* **WORK ITEM**:
Return verbatim every line from the first line of the data below to the line that contains "第一天：[ABC River Valley](http://abcrivervalley.com.sg)", inclusive, and no further.

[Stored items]
○ ○ ○

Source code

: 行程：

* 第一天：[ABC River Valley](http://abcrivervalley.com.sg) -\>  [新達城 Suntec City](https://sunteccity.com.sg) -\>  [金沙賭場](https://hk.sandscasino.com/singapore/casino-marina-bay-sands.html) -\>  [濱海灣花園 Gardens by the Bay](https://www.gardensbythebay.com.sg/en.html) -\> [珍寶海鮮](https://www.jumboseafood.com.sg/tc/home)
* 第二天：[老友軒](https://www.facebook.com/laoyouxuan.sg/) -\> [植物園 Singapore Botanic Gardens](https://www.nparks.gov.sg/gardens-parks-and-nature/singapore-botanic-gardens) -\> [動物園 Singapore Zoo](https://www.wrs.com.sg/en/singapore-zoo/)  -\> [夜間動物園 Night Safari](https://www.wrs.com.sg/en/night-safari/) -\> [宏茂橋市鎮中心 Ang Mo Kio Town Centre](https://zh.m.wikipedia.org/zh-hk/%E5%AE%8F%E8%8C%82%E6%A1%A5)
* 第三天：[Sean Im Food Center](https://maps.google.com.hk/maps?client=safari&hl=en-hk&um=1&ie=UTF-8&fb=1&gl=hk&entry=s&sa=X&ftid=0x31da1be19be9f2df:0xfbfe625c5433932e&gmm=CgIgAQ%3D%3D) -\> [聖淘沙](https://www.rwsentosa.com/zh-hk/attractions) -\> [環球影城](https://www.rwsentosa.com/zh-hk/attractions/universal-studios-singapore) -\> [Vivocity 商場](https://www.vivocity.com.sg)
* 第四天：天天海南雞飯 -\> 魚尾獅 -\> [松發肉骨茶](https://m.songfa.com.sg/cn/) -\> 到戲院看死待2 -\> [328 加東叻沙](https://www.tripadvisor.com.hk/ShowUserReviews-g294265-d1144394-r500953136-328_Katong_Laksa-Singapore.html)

○ ○ ○

* **SOLUTION BELOW**:
Source code

: 行程：

* 第一天：[ABC River Valley](http://abcrivervalley.com.sg) -\>  [新達城 Suntec City](https://sunteccity.com.sg) -\>  [金沙賭場](https://hk.sandscasino.com/singapore/casino-marina-bay-sands.html) -\>  [濱海灣花園 Gardens by the Bay](https://www.gardensbythebay.com.sg/en.html) -\> [珍寶海鮮](https://www.jumboseafood.com.sg/tc/home)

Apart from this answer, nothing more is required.